In the records that come next, find every line with "Kartenebene". Return those lines.

▶ **Saved data entries**:
◆ ◆ ◆

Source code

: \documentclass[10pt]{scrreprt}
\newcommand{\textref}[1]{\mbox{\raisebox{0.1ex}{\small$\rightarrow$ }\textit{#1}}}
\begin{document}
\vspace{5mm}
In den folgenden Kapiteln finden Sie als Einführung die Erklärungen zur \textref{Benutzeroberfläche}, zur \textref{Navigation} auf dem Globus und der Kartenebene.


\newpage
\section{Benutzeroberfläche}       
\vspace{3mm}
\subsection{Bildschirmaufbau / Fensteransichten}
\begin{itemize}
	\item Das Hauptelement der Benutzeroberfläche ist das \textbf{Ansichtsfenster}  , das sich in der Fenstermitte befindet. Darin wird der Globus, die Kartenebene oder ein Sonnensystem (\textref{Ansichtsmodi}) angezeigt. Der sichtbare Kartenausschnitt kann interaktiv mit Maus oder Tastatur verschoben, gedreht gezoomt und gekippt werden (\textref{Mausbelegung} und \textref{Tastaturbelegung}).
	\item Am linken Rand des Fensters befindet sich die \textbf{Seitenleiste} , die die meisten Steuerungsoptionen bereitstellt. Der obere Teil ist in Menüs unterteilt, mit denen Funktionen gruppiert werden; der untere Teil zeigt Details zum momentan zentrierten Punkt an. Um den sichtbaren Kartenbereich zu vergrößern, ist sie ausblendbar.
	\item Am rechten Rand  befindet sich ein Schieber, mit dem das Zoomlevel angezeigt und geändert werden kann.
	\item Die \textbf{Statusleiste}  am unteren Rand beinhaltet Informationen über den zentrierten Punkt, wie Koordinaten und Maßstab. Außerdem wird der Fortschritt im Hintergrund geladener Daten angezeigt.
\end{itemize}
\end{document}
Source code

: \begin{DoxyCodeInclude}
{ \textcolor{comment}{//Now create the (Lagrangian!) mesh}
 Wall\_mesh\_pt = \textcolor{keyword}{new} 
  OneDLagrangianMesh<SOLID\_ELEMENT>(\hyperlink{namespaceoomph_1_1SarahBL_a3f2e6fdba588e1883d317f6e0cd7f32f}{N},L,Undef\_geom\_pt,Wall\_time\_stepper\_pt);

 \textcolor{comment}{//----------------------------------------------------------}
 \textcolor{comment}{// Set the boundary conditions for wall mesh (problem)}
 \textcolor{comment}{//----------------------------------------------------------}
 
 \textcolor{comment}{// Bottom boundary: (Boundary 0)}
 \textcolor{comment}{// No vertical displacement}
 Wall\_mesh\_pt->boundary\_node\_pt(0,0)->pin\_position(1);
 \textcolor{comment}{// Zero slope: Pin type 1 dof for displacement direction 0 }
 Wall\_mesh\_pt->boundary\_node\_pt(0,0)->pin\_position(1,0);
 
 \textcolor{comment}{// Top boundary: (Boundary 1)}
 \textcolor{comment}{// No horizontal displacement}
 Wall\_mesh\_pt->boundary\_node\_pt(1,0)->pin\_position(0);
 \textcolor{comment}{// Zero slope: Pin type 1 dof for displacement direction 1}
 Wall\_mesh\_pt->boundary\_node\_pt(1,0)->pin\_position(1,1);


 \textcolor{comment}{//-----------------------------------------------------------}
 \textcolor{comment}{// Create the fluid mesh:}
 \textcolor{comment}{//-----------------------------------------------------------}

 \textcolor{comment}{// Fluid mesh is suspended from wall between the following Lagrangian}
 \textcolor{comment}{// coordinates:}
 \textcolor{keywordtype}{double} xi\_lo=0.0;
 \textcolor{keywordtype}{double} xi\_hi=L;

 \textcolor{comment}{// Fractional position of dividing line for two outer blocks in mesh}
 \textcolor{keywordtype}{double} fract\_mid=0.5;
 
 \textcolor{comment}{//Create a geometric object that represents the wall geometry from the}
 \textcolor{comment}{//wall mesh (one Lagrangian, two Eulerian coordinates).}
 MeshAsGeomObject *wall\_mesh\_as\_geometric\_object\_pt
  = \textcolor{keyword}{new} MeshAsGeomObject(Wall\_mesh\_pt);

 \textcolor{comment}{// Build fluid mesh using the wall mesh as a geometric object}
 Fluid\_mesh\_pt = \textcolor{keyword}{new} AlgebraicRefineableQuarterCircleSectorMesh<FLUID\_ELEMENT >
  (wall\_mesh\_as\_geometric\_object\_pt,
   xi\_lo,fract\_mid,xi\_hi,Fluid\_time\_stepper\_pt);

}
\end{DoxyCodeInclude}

◆ ◆ ◆

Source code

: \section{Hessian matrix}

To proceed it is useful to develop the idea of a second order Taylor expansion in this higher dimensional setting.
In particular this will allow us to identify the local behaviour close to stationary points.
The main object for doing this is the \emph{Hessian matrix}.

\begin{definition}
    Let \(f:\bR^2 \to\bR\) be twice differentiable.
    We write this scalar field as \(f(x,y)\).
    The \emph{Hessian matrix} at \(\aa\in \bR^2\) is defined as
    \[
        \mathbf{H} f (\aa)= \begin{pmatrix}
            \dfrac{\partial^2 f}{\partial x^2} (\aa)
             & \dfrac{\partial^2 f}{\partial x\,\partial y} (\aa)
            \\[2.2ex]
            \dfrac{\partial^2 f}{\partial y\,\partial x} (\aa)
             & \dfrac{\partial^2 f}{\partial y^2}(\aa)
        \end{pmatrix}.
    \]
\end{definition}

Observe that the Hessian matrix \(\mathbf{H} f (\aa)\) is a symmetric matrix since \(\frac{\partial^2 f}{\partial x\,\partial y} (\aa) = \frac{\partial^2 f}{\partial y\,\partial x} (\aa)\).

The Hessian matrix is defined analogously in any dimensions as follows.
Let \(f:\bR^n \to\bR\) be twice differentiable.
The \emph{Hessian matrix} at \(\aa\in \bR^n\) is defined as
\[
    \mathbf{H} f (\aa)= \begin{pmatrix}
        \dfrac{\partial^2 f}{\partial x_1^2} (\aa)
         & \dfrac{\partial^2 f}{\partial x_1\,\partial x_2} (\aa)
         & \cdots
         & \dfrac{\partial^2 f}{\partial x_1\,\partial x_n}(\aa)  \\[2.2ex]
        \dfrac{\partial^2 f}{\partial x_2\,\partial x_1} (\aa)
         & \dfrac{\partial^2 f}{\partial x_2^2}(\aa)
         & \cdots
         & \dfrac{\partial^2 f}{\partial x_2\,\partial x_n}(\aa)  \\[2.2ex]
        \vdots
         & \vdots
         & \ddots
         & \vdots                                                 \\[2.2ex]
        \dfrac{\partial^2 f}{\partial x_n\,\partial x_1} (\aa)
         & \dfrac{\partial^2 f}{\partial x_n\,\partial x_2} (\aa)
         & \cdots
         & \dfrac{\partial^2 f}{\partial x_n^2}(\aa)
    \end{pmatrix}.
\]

◆ ◆ ◆

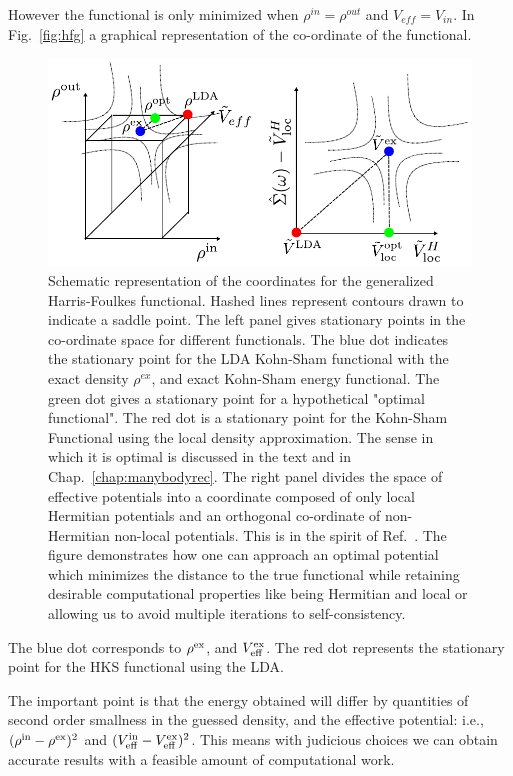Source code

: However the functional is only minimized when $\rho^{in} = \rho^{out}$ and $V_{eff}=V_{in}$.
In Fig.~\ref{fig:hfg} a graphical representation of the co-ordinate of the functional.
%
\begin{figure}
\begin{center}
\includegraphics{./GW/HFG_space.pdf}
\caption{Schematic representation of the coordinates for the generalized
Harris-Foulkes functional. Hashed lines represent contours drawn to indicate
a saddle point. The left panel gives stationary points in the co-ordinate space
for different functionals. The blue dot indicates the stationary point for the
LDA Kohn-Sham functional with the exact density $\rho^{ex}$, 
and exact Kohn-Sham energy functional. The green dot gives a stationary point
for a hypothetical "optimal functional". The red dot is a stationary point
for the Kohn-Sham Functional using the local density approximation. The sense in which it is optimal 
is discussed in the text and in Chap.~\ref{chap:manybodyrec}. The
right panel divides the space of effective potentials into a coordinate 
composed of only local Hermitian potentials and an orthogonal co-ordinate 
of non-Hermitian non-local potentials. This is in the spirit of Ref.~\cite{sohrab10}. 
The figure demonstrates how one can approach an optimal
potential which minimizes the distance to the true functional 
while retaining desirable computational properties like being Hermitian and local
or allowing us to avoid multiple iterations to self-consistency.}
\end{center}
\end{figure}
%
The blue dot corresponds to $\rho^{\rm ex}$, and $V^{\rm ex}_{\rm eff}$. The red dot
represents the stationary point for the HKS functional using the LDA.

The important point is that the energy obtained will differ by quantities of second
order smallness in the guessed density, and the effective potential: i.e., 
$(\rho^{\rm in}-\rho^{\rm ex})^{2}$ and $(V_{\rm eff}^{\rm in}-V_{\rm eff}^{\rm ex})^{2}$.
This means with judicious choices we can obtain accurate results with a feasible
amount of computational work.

◆ ◆ ◆

▶ **Your solution**:
In den folgenden Kapiteln finden Sie als Einführung die Erklärungen zur \textref{Benutzeroberfläche}, zur \textref{Navigation} auf dem Globus und der Kartenebene.
	\item Das Hauptelement der Benutzeroberfläche ist das \textbf{Ansichtsfenster}  , das sich in der Fenstermitte befindet. Darin wird der Globus, die Kartenebene oder ein Sonnensystem (\textref{Ansichtsmodi}) angezeigt. Der sichtbare Kartenausschnitt kann interaktiv mit Maus oder Tastatur verschoben, gedreht gezoomt und gekippt werden (\textref{Mausbelegung} und \textref{Tastaturbelegung}).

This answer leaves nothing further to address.